Ему возражали, извлекли на свет старую поговорку: мол, первого купца не упускай, тем более что известны случаи сговора торговцев между собой.

Тем временем Эварист рассказывал пану Павлу о своем путешествии из Киева. Мать спросила, не привез ли он чего-нибудь от Балабухи.

Щуки, окуни, лещи и караси, пироги с капустой, рулет с маком, кутья, все традиционные блюда следовали одно за другим, и ксендз Затока подавал хороший пример отношения к божьим дарам, ел и пил так, что хозяйка только радовалась. Он, правда, уверял, и ему можно было поверить, что с утра не имел во рту ни крошки. Его правилом было в сочельник до ужина ничего не есть, а в святую пятницу сидеть на хлебе и воде.

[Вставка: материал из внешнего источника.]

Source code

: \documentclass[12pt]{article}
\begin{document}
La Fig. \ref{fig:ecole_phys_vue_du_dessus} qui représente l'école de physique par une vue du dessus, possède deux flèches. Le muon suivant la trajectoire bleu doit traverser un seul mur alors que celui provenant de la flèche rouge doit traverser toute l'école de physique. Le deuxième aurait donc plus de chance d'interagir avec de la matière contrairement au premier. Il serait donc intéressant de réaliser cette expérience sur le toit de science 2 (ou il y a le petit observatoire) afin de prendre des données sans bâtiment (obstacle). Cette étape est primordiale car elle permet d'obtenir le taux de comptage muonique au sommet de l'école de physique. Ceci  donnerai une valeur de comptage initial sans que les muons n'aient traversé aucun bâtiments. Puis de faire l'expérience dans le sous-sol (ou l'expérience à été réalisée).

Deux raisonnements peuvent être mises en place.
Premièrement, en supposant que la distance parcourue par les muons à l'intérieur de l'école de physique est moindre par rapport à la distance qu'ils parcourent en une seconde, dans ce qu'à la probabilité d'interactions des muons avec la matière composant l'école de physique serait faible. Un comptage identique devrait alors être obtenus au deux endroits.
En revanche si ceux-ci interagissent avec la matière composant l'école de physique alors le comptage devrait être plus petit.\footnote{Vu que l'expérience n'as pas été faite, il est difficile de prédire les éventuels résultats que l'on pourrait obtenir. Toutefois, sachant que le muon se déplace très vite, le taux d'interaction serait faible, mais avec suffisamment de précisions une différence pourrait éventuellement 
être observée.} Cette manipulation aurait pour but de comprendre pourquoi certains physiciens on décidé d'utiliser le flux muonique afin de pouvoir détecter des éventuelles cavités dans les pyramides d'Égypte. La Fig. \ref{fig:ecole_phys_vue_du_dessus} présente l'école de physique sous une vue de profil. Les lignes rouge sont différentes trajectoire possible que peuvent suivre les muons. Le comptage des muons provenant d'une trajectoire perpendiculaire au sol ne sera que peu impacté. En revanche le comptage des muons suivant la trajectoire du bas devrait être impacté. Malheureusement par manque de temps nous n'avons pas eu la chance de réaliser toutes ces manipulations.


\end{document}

Под конец, для лучшего пищеварения, подали бутылку старого венгерского и все пили, а остатки отправились допивать в гостиную, только вытащили, по обычаю, из-под скатерти клочок сена - оно должно было предсказать, каков в этом году будет лен.

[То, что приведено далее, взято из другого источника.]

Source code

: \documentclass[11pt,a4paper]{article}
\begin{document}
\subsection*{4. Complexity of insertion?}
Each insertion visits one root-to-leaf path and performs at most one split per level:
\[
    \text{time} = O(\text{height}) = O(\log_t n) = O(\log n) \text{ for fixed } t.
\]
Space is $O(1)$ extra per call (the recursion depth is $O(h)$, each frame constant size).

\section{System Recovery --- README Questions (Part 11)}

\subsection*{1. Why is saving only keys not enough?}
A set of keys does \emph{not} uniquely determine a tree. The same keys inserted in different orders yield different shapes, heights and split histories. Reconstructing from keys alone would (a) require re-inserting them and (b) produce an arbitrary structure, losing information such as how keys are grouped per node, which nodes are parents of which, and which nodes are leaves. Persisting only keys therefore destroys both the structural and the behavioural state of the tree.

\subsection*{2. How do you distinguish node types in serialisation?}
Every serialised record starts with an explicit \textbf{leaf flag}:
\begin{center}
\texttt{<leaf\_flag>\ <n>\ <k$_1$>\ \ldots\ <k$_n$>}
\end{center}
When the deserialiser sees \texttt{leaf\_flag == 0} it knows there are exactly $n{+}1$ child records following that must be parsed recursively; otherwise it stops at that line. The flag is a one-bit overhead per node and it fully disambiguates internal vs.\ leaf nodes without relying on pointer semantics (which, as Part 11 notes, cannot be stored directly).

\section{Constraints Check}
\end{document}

Тут Эварист, который шел сзади всех, наткнулся на Мадзю и, слегка наклонившись, незаметно шепнул ей на ухо:

- Мне надо тебе что-то сказать, но потом, тут не время и не место.

Девушка удивилась и без малейшего смущения уставилась на него; во взгляде ее было спокойствие, свидетельствующее о чисто сестринских чувствах к Эваристу.

Обращаясь к ней, Эварист тоже не походил на влюбленного, судя по всему, он не собирался говорить ничего интимного, что могло бы вызвать у нее краску смущения.

- Мне? Что бы это могло быть? - спросила, улыбаясь, Мадзя. - Тайна какая-нибудь?

В эту минуту она взглянула на кузена и по его лиц" у поняла, что сообщение вряд ли будет веселым. Это ее немного встревожило.

- Что-нибудь очень плохое?

- Нет, не очень, - поспешно ответил Эварист, уклоняясь от разговора, - но… неожиданное… Ну ладно, поговорим потом.